But it’s not just a revival of old concepts in new languages; the old languages themselves are seeing a resurgence. A surprising number of people are discovering (or rediscovering) Lisp, due in part to the popular essays of Paul Graham. Also, use of Smalltalk is growing again, sparked by some impressive systems such as Croquet and the brilliant Seaside web framework.

Language Implementations and Infrastructure

I remember vividly the reaction of many programmers when Java was released: “It’s interpreted! It’s garbage-collected! All array references are bounds-checked. You can’t use languages like that; they’re too slow!”

That was the common wisdom among most programmers for about three decades. To be efficient, languages had to be compiled, and programmers had to manage memory themselves.

It’s true that many Java-based systems perform poorly, and Java to this day has a reputation for sluggishness.
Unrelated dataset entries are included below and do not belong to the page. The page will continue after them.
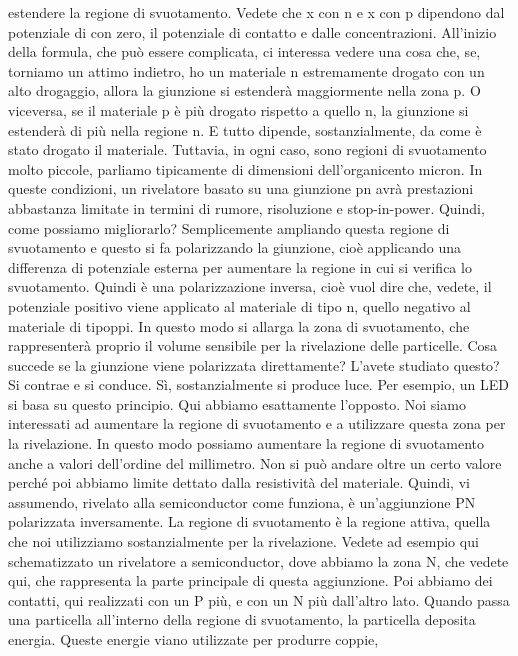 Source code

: {estendere la regione di svuotamento. Vedete che x con n e x con p dipendono dal potenziale di con zero, il potenziale di contatto e dalle concentrazioni. All'inizio della formula, che può essere complicata, ci interessa vedere una cosa che, se, torniamo un attimo indietro, ho un materiale n estremamente drogato con un alto drogaggio, allora la giunzione si estenderà maggiormente nella zona p. O viceversa, se il materiale p è più drogato rispetto a quello n, la giunzione si estenderà di più nella regione n. E tutto dipende, sostanzialmente, da come è stato drogato il materiale. Tuttavia, in ogni caso, sono regioni di svuotamento molto piccole, parliamo tipicamente di dimensioni dell'organicento micron. In queste condizioni, un rivelatore basato su una giunzione pn avrà prestazioni abbastanza limitate in termini di rumore, risoluzione e stop-in-power. Quindi, come possiamo migliorarlo? Semplicemente ampliando questa regione di svuotamento e questo si fa polarizzando la giunzione, cioè applicando una differenza di potenziale esterna per aumentare la regione in cui si verifica lo svuotamento. Quindi è una polarizzazione inversa, cioè vuol dire che, vedete, il potenziale positivo viene applicato al materiale di tipo n, quello negativo al materiale di tipoppi. In questo modo si allarga la zona di svuotamento, che rappresenterà proprio il volume sensibile per la rivelazione delle particelle. Cosa succede se la giunzione viene polarizzata direttamente? L'avete studiato questo? Si contrae e si conduce. Sì, sostanzialmente si produce luce. Per esempio, un LED si basa su questo principio. Qui abbiamo esattamente l'opposto. Noi siamo interessati ad aumentare la regione di svuotamento e a utilizzare questa zona per la rivelazione. In questo modo possiamo aumentare la regione di svuotamento anche a valori dell'ordine del millimetro. Non si può andare oltre un certo valore perché poi abbiamo limite dettato dalla resistività del materiale. Quindi, vi assumendo, rivelato alla semiconductor come funziona, è un'aggiunzione PN polarizzata inversamente. La regione di svuotamento è la regione attiva, quella che noi utilizziamo sostanzialmente per la rivelazione. Vedete ad esempio qui schematizzato un rivelatore a semiconductor, dove abbiamo la zona N, che vedete qui, che rappresenta la parte principale di questa aggiunzione. Poi abbiamo dei contatti, qui realizzati con un P più, e con un N più dall'altro lato. Quando passa una particella all'interno della regione di svuotamento, la particella deposita energia. Queste energie viano utilizzate per produrre coppie, 

}
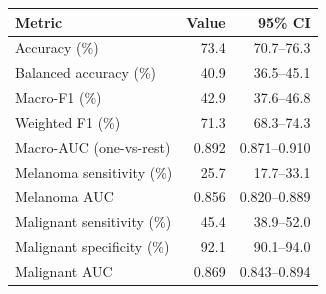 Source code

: \begin{tabular}{lrr}
\toprule
Metric & Value & 95\% CI \\
\midrule
Accuracy (\%) & 73.4 & 70.7--76.3 \\
Balanced accuracy (\%) & 40.9 & 36.5--45.1 \\
Macro-F1 (\%) & 42.9 & 37.6--46.8 \\
Weighted F1 (\%) & 71.3 & 68.3--74.3 \\
Macro-AUC (one-vs-rest) & 0.892 & 0.871--0.910 \\
Melanoma sensitivity (\%) & 25.7 & 17.7--33.1 \\
Melanoma AUC & 0.856 & 0.820--0.889 \\
Malignant sensitivity (\%) & 45.4 & 38.9--52.0 \\
Malignant specificity (\%) & 92.1 & 90.1--94.0 \\
Malignant AUC & 0.869 & 0.843--0.894 \\
\bottomrule
\end{tabular}
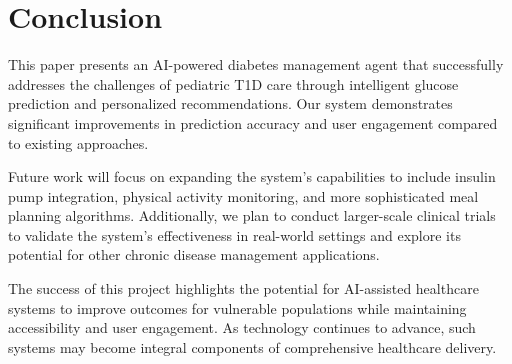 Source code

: \documentclass[acmsmall]{acmart}
\begin{document}
\section{Conclusion}

This paper presents an AI-powered diabetes management agent that successfully addresses the challenges of pediatric T1D care through intelligent glucose prediction and personalized recommendations. Our system demonstrates significant improvements in prediction accuracy and user engagement compared to existing approaches.

Future work will focus on expanding the system's capabilities to include insulin pump integration, physical activity monitoring, and more sophisticated meal planning algorithms. Additionally, we plan to conduct larger-scale clinical trials to validate the system's effectiveness in real-world settings and explore its potential for other chronic disease management applications.

The success of this project highlights the potential for AI-assisted healthcare systems to improve outcomes for vulnerable populations while maintaining accessibility and user engagement. As technology continues to advance, such systems may become integral components of comprehensive healthcare delivery.




\end{document}
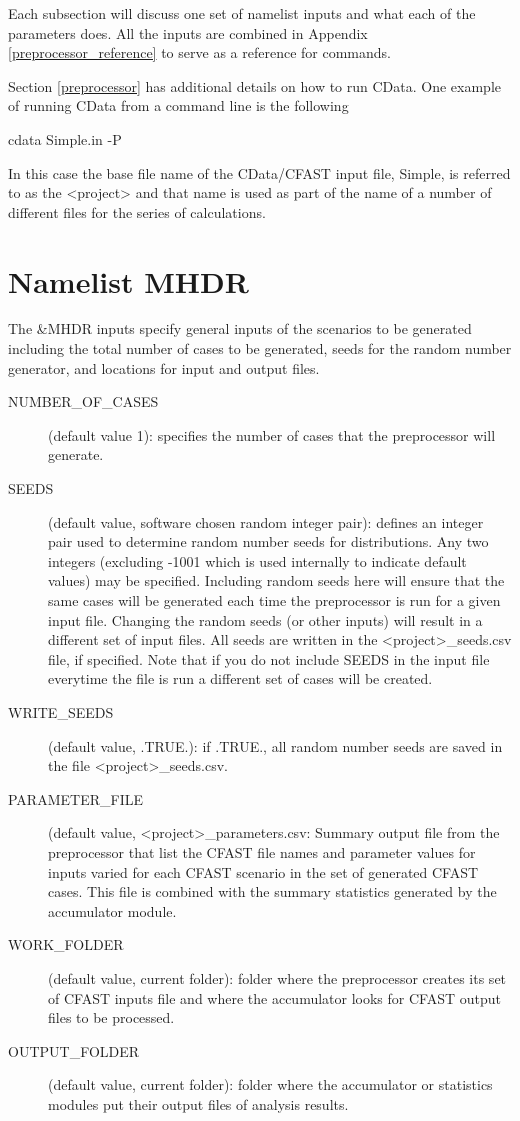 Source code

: \documentclass[12pt,twoside]{book}
\begin{document}
Each subsection will discuss one set of namelist inputs and what each of the parameters does. All the inputs are combined in Appendix \ref{preprocessor_reference}  to serve as a reference for commands.

Section \ref{preprocessor} has additional details on how to run CData. One example of running CData from a command line is the following

\vspace{\baselineskip}
{\ct cdata Simple.in -P}
\vspace{\baselineskip}

In this case the base file name of the CData/CFAST input file, {\ct Simple}, is referred to as the {\ct <project>} and that name is used as part of the name of a number of different files for the series of calculations.

\section{Namelist MHDR}
\label{info:MHDR}

The {\ct \&MHDR} inputs specify general inputs of the scenarios to be generated including the total number of cases to be generated, seeds for the random number generator, and locations for input and output files.

\begin{description}
  \item[NUMBER\_OF\_CASES] (default value 1): specifies the number of cases that the preprocessor will generate.
  \item[SEEDS] (default value, software chosen random integer pair): defines an integer pair used to determine random number seeds for distributions. Any two integers (excluding -1001 which is used internally to indicate default values) may be specified. Including random seeds here will ensure that the same cases will be generated each time the preprocessor is run for a given input file. Changing the random seeds (or other inputs) will result in a different set of input files.  All seeds are written in the {\ct <project>\_seeds.csv} file, if specified. Note that if you do not include {\ct SEEDS} in the input file everytime the file is run a different set of cases will be created.
  \item[WRITE\_SEEDS] (default value, .TRUE.): if .TRUE., all random number seeds are saved in the file {\ct <project>\_seeds.csv}.
  \item[PARAMETER\_FILE] (default value, {\ct <project>\_parameters.csv}: Summary output file from the preprocessor that list the CFAST file names and parameter values for inputs varied for each CFAST scenario in the set of generated CFAST cases. This file is combined with the summary statistics generated by the accumulator module.
  \item[WORK\_FOLDER] (default value, current folder): folder where the preprocessor creates its set of CFAST inputs file and where the accumulator looks for CFAST output files to be processed.
  \item[OUTPUT\_FOLDER] (default value, current folder): folder where the accumulator or statistics modules put their output files of analysis results.
\end{description}
\end{document}
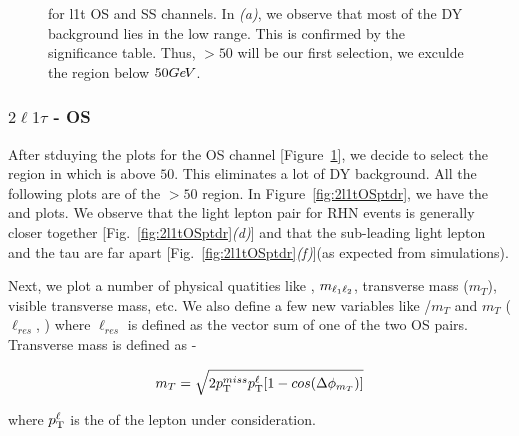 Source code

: \documentclass[letterpaper,12pt]{article}
\newcommand{\GeV}{{Ge\kern -0.1em V}}
\begin{document}
\begin{figure}[h]
  \caption{\metpt{} for \2l1t OS and SS channels. In \emph{(a)}, we observe that most of the DY background lies in the low \metpt{} range. This is confirmed by the significance table. Thus, \metpt $>50$ will be our first selection, \ie{} we exculde the region below $50\GeV$.}
  \label{fig:2l1tmetpt}
\end{figure}

\subsubsection{{\Large{\boldmath$2\ell1\tau$}} - OS}
\label{sec:2l1tOS}

After stduying the \metpt{} plots for the OS channel [Figure~\ref{fig:2l1tmetpt}], we decide to select the region in which \metpt{} is above $50$. This eliminates a lot of DY background. All the following plots are of the \metpt{} $>50$ region. In Figure~\ref{fig:2l1tOSptdr}, we have the \pt{} and \DeltaR{} plots. We observe that the light lepton pair for RHN events is generally closer together [Fig.~\ref{fig:2l1tOSptdr}\emph{(d)}] and that the sub-leading light lepton and the tau are far apart [Fig.~\ref{fig:2l1tOSptdr}\emph{(f)}](as expected from simulations).

Next, we plot a number of physical quatities like \dphi, $m_{\ell_{1}\ell_{2}}$, transverse mass ($m_{T}$), visible transverse mass, etc. We also define a few new variables like \MET/$m_{T}$ and $m_{T}$ ($\ell_{res}$, \MET) where $\ell_{res}$ is defined as the vector sum of one of the two OS pairs. Transverse mass is defined as -

\[
m_{T} = \sqrt{2p_{\mathrm{T}}^{miss}p_{\mathrm{T}}^{\ell}[1 - cos(\Delta \phi_{m_{T}})]}
\]

where $p_{\mathrm{T}}^{\ell}$ is the \pt{} of the lepton under consideration.
\clearpage
\end{document}
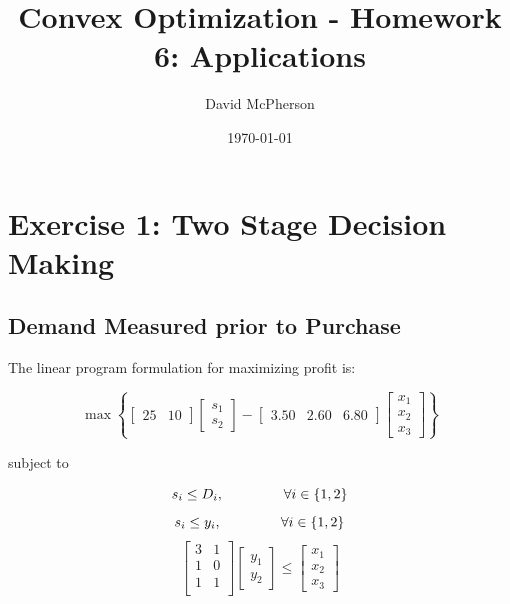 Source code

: \documentclass[a4paper]{article}
\title{Convex Optimization - Homework 6: Applications}
\author{David McPherson}
\date{\today}
\begin{document}
\maketitle

\section{Exercise 1: Two Stage Decision Making}
\subsection{Demand Measured prior to Purchase}

The linear program formulation for maximizing profit is:

\begin{equation}
\max \left \{ [\begin{matrix}25 & 10\end{matrix}]\left [\begin{matrix}s_1 \\ s_2 \end{matrix} \right ]
-[\begin{matrix}3.50 & 2.60 & 6.80\end{matrix}] \left [\begin{matrix}x_1 \\ x_2 \\ x_3 \end{matrix} \right ]
\right \}
\end{equation}

subject to

\begin{equation}
s_i \leq D_i , \hspace{15 mm} \forall i \in \{1,2\}
\end{equation}
\begin{equation}
s_i \leq y_i , \hspace{15 mm} \forall i \in \{1,2\}
\end{equation}
\begin{equation}
\left[
\begin{matrix}
3 & 1 \\
1 & 0 \\
1 & 1 \\
\end{matrix}
\right]
\left[\begin{matrix}y_1 \\ y_2\end{matrix}\right]
\leq
\left[\begin{matrix}x_1 \\ x_2 \\ x_3 \end{matrix}\right]
\end{equation}
\end{document}
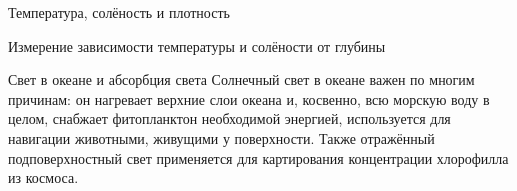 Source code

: \begin{chapter}{Температура, солёность и плотность}
\begin{section}{Измерение зависимости температуры и солёности от глубины}
\end{section}

\begin{section}{Свет в океане и абсорбция света}
Солнечный свет в океане важен по многим причинам: он нагревает верхние слои
океана и, косвенно, всю морскую воду в целом, снабжает фитопланктон необходимой 
энергией, используется для навигации животными, живущими у поверхности.
Также отражённый подповерхностный свет применяется для картирования
концентрации хлорофилла из космоса.
%


\end{section}
\end{chapter}
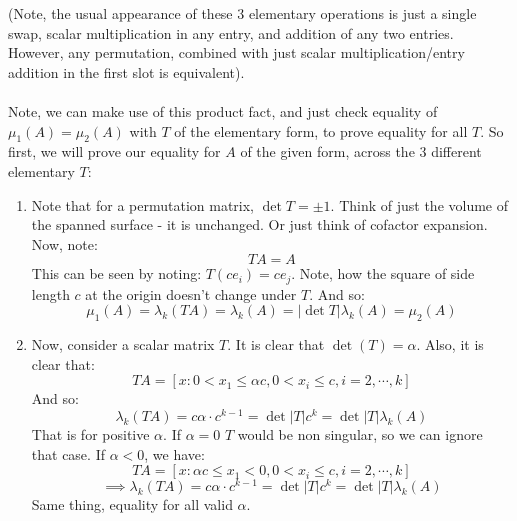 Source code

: \documentclass[12pt,a4paper]{article}
\newcommand{\1}[1]{\mathbbm{1}\left\{ #1 \right\}}
\begin{document}
(Note, the usual appearance of these 3 elementary operations is just a single swap, scalar multiplication in any entry, and addition of any two entries. However, any permutation, combined with just scalar multiplication/entry addition in the first slot is equivalent).
\\\\
Note, we can make use of this product fact, and just check equality of $\mu_1(A) = \mu_2(A)$ with $T$ of the elementary form, to prove equality for all $T$. So first, we will prove our equality for $A$ of the given form, across the 3 different elementary $T$:
\begin{enumerate}
	\item Note that for a permutation matrix, $\det T = \pm 1$. Think of just the volume of the spanned surface - it is unchanged. Or just think of cofactor expansion. Now, note:
	$$
		TA = A
	$$
	This can be seen by noting: $T(ce_i) = ce_j$. Note, how the square of side length $c$ at the origin doesn't change under $T$. And so:
	$$
		\mu_1(A) = \lambda_k(TA) = \lambda_k(A) = |\det T| \lambda_k(A) = \mu_2(A)
	$$
	
	\item Now, consider a scalar matrix $T$. It is clear that $\det(T) = \alpha$. Also, it is clear that:
	$$
		TA = [x: 0 < x_1 \leq \alpha c, 0 < x_i \leq c, i = 2, \cdots, k]
	$$
	And so:
	$$
		\lambda_k(TA) = c\alpha \cdot c^{k-1} =
		\det|T| c^k = \det|T| \lambda_k(A)
	$$
	That is for positive $\alpha$. If $\alpha = 0$ $T$ would be non singular, so we can ignore that case. If $\alpha < 0$, we have:
	$$
		TA = [x: \alpha c \leq x_1 < 0, 0 < x_i \leq c, i = 2, \cdots, k]
	$$
	$$
		\implies \lambda_k(TA) = c\alpha \cdot c^{k-1} =
		\det|T| c^k = \det|T| \lambda_k(A)
	$$
	Same thing, equality for all valid $\alpha$.
	

\end{enumerate}
\end{document}
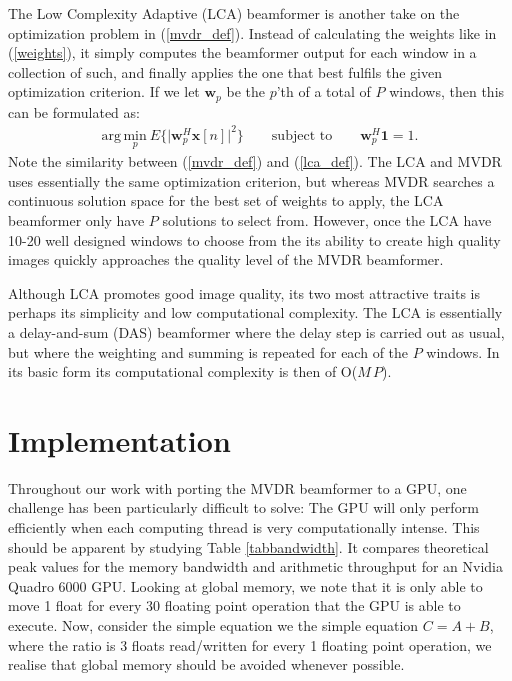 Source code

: \documentclass[
a4paper,10pt
]{ica2013_2}
\newcommand\argmin[1]{\text{arg}\,\underset{#1}{\text{min}}}
\renewcommand\H{^{\scriptscriptstyle H}}
\renewcommand\vec[1]{\boldsymbol{#1}}
\newcommand\1{\vec 1}
\newcommand*\w{\vec w}
\newcommand*\x{\vec x}
\begin{document}
The Low Complexity Adaptive (LCA) beamformer is another take on the optimization problem in (\ref{mvdr_def}). Instead of calculating the weights like in (\ref{weights}), it simply computes the beamformer output for each window in a collection of such, and finally applies the one that best fulfils the given optimization criterion. If we let $\w_p$ be the $p$'th of a total of $P$ windows, then this can be formulated as:
\begin{gather}
\argmin{p}\ E\Big\{\big|\w_p\H\x[n]\big|^2\Big\} \qquad\text{subject to}\qquad \w_p\H\1 = 1. \label{lca_def}
\end{gather}
Note the similarity between (\ref{mvdr_def}) and (\ref{lca_def}). The LCA and MVDR uses essentially the same optimization criterion, but whereas MVDR searches a continuous solution space for the best set of weights to apply, the LCA beamformer only have $P$ solutions to select from. However, once the LCA have 10-20 well designed windows to choose from the its ability to create high quality images quickly approaches the quality level of the MVDR beamformer.

Although LCA promotes good image quality, its two most attractive traits is perhaps its simplicity and low computational complexity. The LCA is essentially a delay-and-sum (DAS) beamformer where the delay step is carried out as usual, but where the weighting and summing is repeated for each of the $P$ windows. In its basic form its computational complexity is then of O($M\,P$).


\section{Implementation}\label{implementation}


Throughout our work with porting the MVDR beamformer to a GPU, one challenge has been particularly difficult to solve: The GPU will only perform efficiently when each computing thread is very computationally intense. This should be apparent by studying Table \ref{tabbandwidth}. It compares theoretical peak values for the memory bandwidth and arithmetic throughput for an Nvidia Quadro 6000 GPU. Looking at global memory, we note that it is only able to move 1 float for every 30 floating point operation that the GPU is able to execute. Now, consider the simple equation we the simple equation $C=A+B$, where the ratio is 3 floats read/written for every 1 floating point operation, we realise that global memory should be avoided whenever possible.
\end{document}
And, for that matter, early implementations of Java really were excruciatingly slow. But that was mostly due to immature implementations that used pure interpretation of bytecodes and naive garbage collection strategies. In modern Java-based systems, though, the slowness is due not to those characteristics of the language implementation, but to the libraries, frameworks, and platforms that have been built on top of Java. Java’s garbage collector performs extremely well, and many Java systems spend much less time managing memory than do equivalent C and C++ programs. As far as interpretation goes, the just-in-time compilers (JITs) and dynamic optimization technologies employed by most Java implementations produce very fast machine code at runtime.

Today we seem to have shed those earlier qualms about Java’s style of language implementation. Oh, there will always be situations where C is the most appropriate technology, but for most of the systems we build, VM-based or interpreted languages are fast enough, and features like automatic memory management and array bounds checking really do help us build more robust systems—they’re much more helpful, in my opinion, than static typing.

For most systems, you get much more performance benefit from good architecture than you do from fast code. That’s a big part of the reason that typical Rails applications are at least as fast as their J2EE counterparts, even though Java typically benchmarks as about 10 times faster than Ruby.

Why Now?

So far I’ve avoided a crucial question: if these older ways of doing things are so great, why didn’t they succeed at first? Lisp and Smalltalk had their moments, as did bottom-up and iterative development, and the market chose a different direction. Why? And what’s changed now to make the time right?

First, it’s important to realize that there are more ways to fail than there are to succeed, and the problems weren’t necessarily inherent to the technologies. Here are just a few ideas about what went wrong the first time, and why things are different now.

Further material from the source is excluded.